[[ Dataset excerpts open ]]

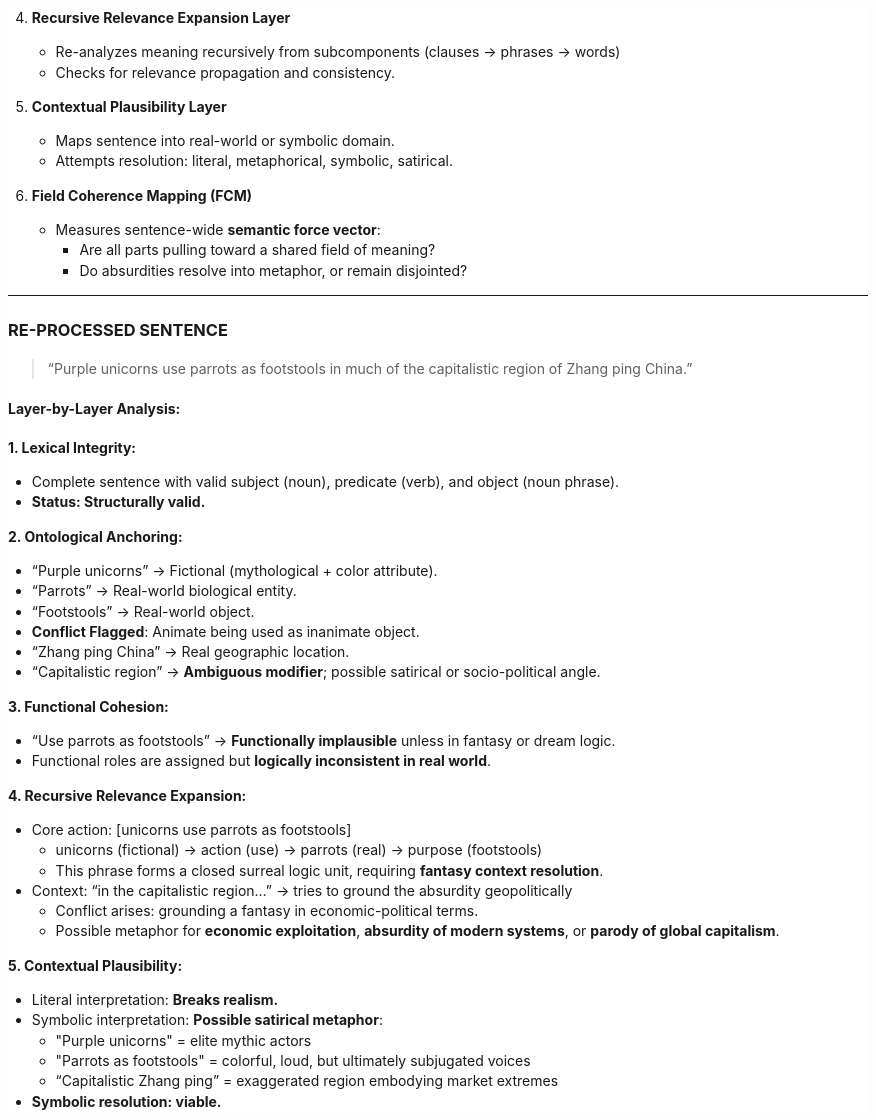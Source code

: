 4. **Recursive Relevance Expansion Layer**
   - Re-analyzes meaning recursively from subcomponents (clauses → phrases → words)
   - Checks for relevance propagation and consistency.

5. **Contextual Plausibility Layer**
   - Maps sentence into real-world or symbolic domain.
   - Attempts resolution: literal, metaphorical, symbolic, satirical.

6. **Field Coherence Mapping (FCM)**
   - Measures sentence-wide **semantic force vector**:
     - Are all parts pulling toward a shared field of meaning?
     - Do absurdities resolve into metaphor, or remain disjointed?

---

### **RE-PROCESSED SENTENCE**

> “Purple unicorns use parrots as footstools in much of the capitalistic region of Zhang ping China.”

#### **Layer-by-Layer Analysis:**

**1. Lexical Integrity:**

- Complete sentence with valid subject (noun), predicate (verb), and object (noun phrase).
- **Status: Structurally valid.**

**2. Ontological Anchoring:**

- “Purple unicorns” → Fictional (mythological + color attribute).
- “Parrots” → Real-world biological entity.
- “Footstools” → Real-world object.
- **Conflict Flagged**: Animate being used as inanimate object.
- “Zhang ping China” → Real geographic location.
- “Capitalistic region” → **Ambiguous modifier**; possible satirical or socio-political angle.

**3. Functional Cohesion:**

- “Use parrots as footstools” → **Functionally implausible** unless in fantasy or dream logic.
- Functional roles are assigned but **logically inconsistent in real world**.

**4. Recursive Relevance Expansion:**

- Core action: \[unicorns use parrots as footstools]
  - unicorns (fictional) → action (use) → parrots (real) → purpose (footstools)
  - This phrase forms a closed surreal logic unit, requiring **fantasy context resolution**.
- Context: “in the capitalistic region…” → tries to ground the absurdity geopolitically
  - Conflict arises: grounding a fantasy in economic-political terms.
  - Possible metaphor for **economic exploitation**, **absurdity of modern systems**, or **parody of global capitalism**.

**5. Contextual Plausibility:**

- Literal interpretation: **Breaks realism.**
- Symbolic interpretation: **Possible satirical metaphor**:
  - "Purple unicorns" = elite mythic actors
  - "Parrots as footstools" = colorful, loud, but ultimately subjugated voices
  - “Capitalistic Zhang ping” = exaggerated region embodying market extremes
- **Symbolic resolution: viable.**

[[ Dataset excerpts closed ]]

### Activity:
Every line above must appear in the answer unchanged, and no picture may appear in it.

### Solution to the problem:
Source code

: 4. **Recursive Relevance Expansion Layer**
   - Re-analyzes meaning recursively from subcomponents (clauses → phrases → words)
   - Checks for relevance propagation and consistency.

5. **Contextual Plausibility Layer**
   - Maps sentence into real-world or symbolic domain.
   - Attempts resolution: literal, metaphorical, symbolic, satirical.

6. **Field Coherence Mapping (FCM)**
   - Measures sentence-wide **semantic force vector**:
     - Are all parts pulling toward a shared field of meaning?
     - Do absurdities resolve into metaphor, or remain disjointed?

---

### **RE-PROCESSED SENTENCE**

> “Purple unicorns use parrots as footstools in much of the capitalistic region of Zhang ping China.”

#### **Layer-by-Layer Analysis:**

**1. Lexical Integrity:**

- Complete sentence with valid subject (noun), predicate (verb), and object (noun phrase).
- **Status: Structurally valid.**

**2. Ontological Anchoring:**

- “Purple unicorns” → Fictional (mythological + color attribute).
- “Parrots” → Real-world biological entity.
- “Footstools” → Real-world object.
- **Conflict Flagged**: Animate being used as inanimate object.
- “Zhang ping China” → Real geographic location.
- “Capitalistic region” → **Ambiguous modifier**; possible satirical or socio-political angle.

**3. Functional Cohesion:**

- “Use parrots as footstools” → **Functionally implausible** unless in fantasy or dream logic.
- Functional roles are assigned but **logically inconsistent in real world**.

**4. Recursive Relevance Expansion:**

- Core action: \[unicorns use parrots as footstools]
  - unicorns (fictional) → action (use) → parrots (real) → purpose (footstools)
  - This phrase forms a closed surreal logic unit, requiring **fantasy context resolution**.
- Context: “in the capitalistic region…” → tries to ground the absurdity geopolitically
  - Conflict arises: grounding a fantasy in economic-political terms.
  - Possible metaphor for **economic exploitation**, **absurdity of modern systems**, or **parody of global capitalism**.

**5. Contextual Plausibility:**

- Literal interpretation: **Breaks realism.**
- Symbolic interpretation: **Possible satirical metaphor**:
  - "Purple unicorns" = elite mythic actors
  - "Parrots as footstools" = colorful, loud, but ultimately subjugated voices
  - “Capitalistic Zhang ping” = exaggerated region embodying market extremes
- **Symbolic resolution: viable.**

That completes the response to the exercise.